Personal information
- Full name: Diego José Lapera Sotolongo
- Nickname: Cheo
- Born: 13 November 1950 (age 74) Republic of Cuba
- Height: 1.81 m (5 ft 11+1⁄2 in)

Volleyball information
- Position: Outside hitter
- Number: 9

National team
| 1970–1980 | Cuba |

Medal record
Men's volleyball
Representing Cuba
Olympic Games
| Bronze medal – third place | 1976 Montreal | Team |
FIVB World Cup
| Bronze medal – third place | 1977 Japan |  |
Pan American Games
| Gold medal – first place | 1971 Cali | Team |
| Gold medal – first place | 1975 Mexico City | Team |
| Gold medal – first place | 1979 Caguas | Team |
Central American and Caribbean Games
| Gold medal – first place | 1970 Panama City | Team |
| Gold medal – first place | 1974 Santo Domingo | Team |

= Diego Lapera =

Cuban volleyball player (born 1950)

Diego José Lapera Sotolongo (born 13 November 1950), also known as Diego Lapera, is a Cuban former volleyball player and three-time Olympian who competed in the 1972, 1976, and the 1980 Summer Olympics. He was a critical player late in matches when they were close.

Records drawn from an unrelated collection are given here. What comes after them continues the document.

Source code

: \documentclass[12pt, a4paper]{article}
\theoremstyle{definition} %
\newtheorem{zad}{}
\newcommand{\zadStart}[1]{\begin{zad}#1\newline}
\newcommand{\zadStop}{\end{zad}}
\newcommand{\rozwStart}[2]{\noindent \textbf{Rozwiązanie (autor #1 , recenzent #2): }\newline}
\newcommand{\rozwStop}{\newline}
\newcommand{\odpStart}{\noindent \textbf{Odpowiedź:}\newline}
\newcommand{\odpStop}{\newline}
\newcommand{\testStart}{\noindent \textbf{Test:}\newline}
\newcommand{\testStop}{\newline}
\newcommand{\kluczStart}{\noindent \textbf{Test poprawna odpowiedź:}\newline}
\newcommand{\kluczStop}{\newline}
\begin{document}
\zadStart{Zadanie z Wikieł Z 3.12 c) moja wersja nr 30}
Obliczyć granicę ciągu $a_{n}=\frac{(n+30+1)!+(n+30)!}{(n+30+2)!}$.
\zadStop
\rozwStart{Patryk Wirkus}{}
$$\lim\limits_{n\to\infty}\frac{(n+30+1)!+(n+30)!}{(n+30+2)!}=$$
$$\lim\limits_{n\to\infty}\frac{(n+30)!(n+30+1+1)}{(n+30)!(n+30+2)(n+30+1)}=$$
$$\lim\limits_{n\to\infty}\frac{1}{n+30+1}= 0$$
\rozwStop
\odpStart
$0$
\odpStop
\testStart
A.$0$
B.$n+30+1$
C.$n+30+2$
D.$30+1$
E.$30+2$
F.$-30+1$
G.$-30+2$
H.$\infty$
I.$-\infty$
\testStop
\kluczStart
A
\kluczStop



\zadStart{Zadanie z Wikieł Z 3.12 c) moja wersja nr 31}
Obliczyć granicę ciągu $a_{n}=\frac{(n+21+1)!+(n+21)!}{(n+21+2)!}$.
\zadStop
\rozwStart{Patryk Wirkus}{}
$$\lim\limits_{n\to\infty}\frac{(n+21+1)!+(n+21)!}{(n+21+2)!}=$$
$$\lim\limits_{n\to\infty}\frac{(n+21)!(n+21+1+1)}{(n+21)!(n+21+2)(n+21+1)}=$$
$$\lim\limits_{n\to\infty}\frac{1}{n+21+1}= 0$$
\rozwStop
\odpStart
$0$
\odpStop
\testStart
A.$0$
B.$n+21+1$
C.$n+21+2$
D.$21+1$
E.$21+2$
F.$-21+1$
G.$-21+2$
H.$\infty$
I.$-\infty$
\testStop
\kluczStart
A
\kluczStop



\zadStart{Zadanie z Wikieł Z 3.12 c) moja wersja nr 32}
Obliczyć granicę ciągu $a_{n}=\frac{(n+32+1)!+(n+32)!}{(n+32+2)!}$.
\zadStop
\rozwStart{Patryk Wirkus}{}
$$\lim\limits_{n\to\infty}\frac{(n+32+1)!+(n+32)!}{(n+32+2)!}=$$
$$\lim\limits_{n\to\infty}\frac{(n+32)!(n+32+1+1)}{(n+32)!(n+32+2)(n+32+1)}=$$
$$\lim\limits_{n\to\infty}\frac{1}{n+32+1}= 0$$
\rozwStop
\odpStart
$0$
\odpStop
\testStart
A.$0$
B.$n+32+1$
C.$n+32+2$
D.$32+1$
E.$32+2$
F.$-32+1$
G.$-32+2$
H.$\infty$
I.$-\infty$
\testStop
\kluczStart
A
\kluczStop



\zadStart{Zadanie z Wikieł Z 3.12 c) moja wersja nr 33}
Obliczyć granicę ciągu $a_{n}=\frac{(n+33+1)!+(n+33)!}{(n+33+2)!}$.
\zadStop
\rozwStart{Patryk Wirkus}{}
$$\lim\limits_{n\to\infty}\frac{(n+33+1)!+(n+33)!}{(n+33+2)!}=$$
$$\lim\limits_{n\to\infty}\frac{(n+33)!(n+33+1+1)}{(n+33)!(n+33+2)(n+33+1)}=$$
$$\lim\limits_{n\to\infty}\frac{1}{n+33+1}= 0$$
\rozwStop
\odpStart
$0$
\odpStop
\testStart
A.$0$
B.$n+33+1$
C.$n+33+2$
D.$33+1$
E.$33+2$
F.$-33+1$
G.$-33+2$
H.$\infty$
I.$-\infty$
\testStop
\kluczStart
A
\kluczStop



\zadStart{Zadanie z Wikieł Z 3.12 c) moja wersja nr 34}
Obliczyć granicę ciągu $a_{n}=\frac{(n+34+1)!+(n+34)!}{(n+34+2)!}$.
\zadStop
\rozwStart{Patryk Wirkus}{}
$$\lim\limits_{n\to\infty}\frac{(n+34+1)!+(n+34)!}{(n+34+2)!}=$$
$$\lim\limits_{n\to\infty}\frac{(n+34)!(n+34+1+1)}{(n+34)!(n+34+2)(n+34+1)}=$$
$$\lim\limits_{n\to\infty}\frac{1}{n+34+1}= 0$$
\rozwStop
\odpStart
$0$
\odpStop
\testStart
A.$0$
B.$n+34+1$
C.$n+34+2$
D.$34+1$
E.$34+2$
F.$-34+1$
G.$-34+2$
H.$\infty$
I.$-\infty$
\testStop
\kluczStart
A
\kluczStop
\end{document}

In 1972, Lapera was part of the Cuban team that finished tenth in the Olympic tournament in Munich. He played all six matches. Four years later, he won the bronze medal with the Cuban team in the 1976 Olympic tournament in Montreal. He played all six matches. In 1980, he was a member of the Cuban team that finished seventh in the Olympic tournament in Moscow. He played two matches.